Multivariate rate ratios calculated by restricted cubic spline Cox proportional
hazards model. Rate ratios are adjusted for age (in months), body mass index
(quartiles), educational level (less than high school, high school, university),
total energy intake (quartiles), and energy-adjusted intakes of saturated
fat, dietary fiber, calcium, zinc, beta carotene, folate, and vitamin B6 (all in quartiles). Solid curve represents point estimates and dashed
curves represent 95% confidence intervals.
Larsson SC, Bergkvist L, Wolk A. Magnesium Intake in Relation to Risk of Colorectal Cancer in Women. JAMA. 2005;293(1):86-89. doi:10.1001/jama.293.1.86
Author Affiliations: Division of Nutritional
Epidemiology, The National Institute of Environmental Medicine, Karolinska
Institutet, Stockholm, Sweden (Ms Larsson and Dr Wolk); and Department of
Surgery and Centre for Clinical Research, Central Hospital, Västerås,
Sweden (Dr Bergkvist).
Context Animal studies have suggested that dietary magnesium may play a role
in the prevention of colorectal cancer, but data in humans are lacking.
Objective To evaluate the hypothesis that a high magnesium intake reduces the
risk of colorectal cancer in women.
Design, Setting, and Participants The Swedish Mammography Cohort, a population-based prospective cohort
of 61 433 women aged 40 to 75 years without previous diagnosis of cancer
at baseline from 1987 to 1990.
Main Outcome Measure Incident invasive colorectal cancer.

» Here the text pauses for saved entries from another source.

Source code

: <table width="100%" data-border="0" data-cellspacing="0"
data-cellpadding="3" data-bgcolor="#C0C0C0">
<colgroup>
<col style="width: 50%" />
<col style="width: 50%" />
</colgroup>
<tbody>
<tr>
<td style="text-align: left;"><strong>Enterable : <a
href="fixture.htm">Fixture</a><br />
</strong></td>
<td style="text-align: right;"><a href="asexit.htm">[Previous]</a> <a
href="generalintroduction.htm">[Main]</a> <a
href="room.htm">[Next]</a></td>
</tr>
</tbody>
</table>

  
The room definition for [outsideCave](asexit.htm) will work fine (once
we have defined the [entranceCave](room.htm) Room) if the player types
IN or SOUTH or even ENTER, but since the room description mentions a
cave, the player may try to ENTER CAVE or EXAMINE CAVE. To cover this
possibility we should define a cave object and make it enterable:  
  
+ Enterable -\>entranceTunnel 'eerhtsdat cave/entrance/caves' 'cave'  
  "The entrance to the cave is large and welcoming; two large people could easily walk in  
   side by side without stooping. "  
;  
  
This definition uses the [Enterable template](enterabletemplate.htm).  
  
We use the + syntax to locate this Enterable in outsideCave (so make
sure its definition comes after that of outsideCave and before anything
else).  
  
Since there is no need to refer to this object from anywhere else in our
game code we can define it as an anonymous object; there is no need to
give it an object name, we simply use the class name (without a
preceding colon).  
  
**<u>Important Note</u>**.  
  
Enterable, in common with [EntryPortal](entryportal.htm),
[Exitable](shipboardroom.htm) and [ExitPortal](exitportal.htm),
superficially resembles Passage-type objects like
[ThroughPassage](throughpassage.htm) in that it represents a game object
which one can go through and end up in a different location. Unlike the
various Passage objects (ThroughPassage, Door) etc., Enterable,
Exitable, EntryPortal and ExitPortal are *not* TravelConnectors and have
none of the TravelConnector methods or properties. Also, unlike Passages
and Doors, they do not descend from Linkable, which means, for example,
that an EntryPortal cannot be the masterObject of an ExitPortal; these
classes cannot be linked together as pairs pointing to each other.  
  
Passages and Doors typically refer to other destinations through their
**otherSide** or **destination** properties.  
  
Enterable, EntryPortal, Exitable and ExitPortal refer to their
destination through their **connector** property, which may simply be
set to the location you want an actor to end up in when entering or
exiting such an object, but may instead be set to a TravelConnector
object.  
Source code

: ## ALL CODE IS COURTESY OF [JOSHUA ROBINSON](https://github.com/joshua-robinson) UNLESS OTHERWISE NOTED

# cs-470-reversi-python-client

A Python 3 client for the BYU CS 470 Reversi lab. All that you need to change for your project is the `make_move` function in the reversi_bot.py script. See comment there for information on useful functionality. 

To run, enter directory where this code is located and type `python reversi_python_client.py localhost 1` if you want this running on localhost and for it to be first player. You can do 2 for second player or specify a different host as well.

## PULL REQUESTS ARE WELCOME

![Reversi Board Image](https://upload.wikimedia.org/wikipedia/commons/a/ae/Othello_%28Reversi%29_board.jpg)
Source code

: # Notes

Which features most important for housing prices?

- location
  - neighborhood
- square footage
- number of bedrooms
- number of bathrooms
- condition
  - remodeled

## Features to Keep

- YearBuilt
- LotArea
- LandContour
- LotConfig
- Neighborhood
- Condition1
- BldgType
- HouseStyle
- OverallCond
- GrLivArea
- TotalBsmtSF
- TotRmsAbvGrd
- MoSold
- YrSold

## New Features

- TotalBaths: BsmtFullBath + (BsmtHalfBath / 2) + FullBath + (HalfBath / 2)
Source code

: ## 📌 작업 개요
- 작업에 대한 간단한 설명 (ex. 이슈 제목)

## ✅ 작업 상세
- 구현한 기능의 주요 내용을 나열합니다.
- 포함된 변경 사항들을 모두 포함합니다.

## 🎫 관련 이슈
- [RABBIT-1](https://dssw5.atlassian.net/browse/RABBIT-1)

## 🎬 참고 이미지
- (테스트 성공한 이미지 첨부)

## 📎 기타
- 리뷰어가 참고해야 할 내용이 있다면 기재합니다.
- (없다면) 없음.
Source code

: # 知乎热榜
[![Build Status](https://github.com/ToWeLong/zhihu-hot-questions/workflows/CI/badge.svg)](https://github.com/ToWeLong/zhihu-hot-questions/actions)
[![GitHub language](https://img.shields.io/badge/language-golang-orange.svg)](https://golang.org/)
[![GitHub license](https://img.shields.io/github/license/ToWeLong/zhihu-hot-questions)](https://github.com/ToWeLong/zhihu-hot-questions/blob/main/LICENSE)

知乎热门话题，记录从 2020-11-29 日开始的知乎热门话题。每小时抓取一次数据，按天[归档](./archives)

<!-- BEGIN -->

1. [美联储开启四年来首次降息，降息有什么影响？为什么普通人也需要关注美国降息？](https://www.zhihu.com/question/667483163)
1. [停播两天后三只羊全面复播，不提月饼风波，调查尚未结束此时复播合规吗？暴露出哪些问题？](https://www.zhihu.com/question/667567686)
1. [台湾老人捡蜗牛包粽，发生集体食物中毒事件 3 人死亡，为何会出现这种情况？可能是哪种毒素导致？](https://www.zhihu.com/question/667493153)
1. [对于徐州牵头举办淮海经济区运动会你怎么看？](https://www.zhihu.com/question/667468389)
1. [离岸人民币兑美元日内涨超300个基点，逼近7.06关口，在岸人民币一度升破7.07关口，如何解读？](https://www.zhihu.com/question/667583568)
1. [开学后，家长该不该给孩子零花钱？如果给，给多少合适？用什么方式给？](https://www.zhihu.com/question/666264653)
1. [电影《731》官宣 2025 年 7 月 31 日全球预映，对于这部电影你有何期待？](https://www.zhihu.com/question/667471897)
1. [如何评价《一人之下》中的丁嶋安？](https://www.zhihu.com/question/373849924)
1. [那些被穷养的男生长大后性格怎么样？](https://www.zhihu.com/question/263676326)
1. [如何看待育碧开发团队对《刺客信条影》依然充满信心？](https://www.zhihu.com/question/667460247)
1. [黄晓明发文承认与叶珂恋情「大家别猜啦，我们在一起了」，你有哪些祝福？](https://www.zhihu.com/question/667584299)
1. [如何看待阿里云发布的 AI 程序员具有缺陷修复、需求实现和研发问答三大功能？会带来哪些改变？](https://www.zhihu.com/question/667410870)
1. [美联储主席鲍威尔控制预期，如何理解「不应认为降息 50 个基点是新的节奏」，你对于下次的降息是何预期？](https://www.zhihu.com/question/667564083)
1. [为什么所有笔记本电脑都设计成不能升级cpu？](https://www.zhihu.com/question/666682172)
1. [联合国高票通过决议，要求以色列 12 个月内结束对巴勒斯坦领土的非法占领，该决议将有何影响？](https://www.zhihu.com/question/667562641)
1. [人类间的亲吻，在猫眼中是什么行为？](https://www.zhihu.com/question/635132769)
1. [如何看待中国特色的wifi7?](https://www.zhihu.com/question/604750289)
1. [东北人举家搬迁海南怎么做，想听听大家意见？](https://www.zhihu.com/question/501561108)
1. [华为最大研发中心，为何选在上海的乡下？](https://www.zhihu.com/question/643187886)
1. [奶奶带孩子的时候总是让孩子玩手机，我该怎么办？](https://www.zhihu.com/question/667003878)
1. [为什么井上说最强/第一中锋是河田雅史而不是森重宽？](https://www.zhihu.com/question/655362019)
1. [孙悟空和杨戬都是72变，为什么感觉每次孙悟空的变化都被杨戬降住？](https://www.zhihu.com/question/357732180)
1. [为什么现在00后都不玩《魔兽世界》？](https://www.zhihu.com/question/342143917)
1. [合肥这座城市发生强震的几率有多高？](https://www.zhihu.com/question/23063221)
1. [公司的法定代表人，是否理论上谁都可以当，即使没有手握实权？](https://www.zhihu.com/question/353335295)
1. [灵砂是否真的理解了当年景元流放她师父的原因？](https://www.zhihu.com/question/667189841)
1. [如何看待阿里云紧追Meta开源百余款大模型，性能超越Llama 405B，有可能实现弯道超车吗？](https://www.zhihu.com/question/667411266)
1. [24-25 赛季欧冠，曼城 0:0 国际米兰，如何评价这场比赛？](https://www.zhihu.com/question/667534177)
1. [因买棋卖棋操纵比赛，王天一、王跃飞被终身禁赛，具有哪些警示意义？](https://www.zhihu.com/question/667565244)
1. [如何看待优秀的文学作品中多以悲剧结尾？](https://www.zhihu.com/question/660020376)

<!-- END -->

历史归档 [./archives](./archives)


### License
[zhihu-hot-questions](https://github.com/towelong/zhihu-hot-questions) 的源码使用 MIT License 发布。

Results During a mean of 14.8 years (911 042 person-years) of follow-up,
805 incident colorectal cancer cases were diagnosed. After adjustment for
potential confounders, we observed an inverse association of magnesium intake
with the risk of colorectal cancer (P for trend = .006).
Compared with women in the lowest quintile of magnesium intake, the multivariate
rate ratio (RR) was 0.59 (95% confidence interval [CI], 0.40-0.87) for those
in the highest quintile. The inverse association was observed for both colon
(RR, 0.66; 95% CI, 0.41-1.07) and rectal cancer (RR, 0.45; 95% CI, 0.22-0.89).
Conclusion This population-based prospective study suggests that a high magnesium
intake may reduce the occurrence of colorectal cancer in women.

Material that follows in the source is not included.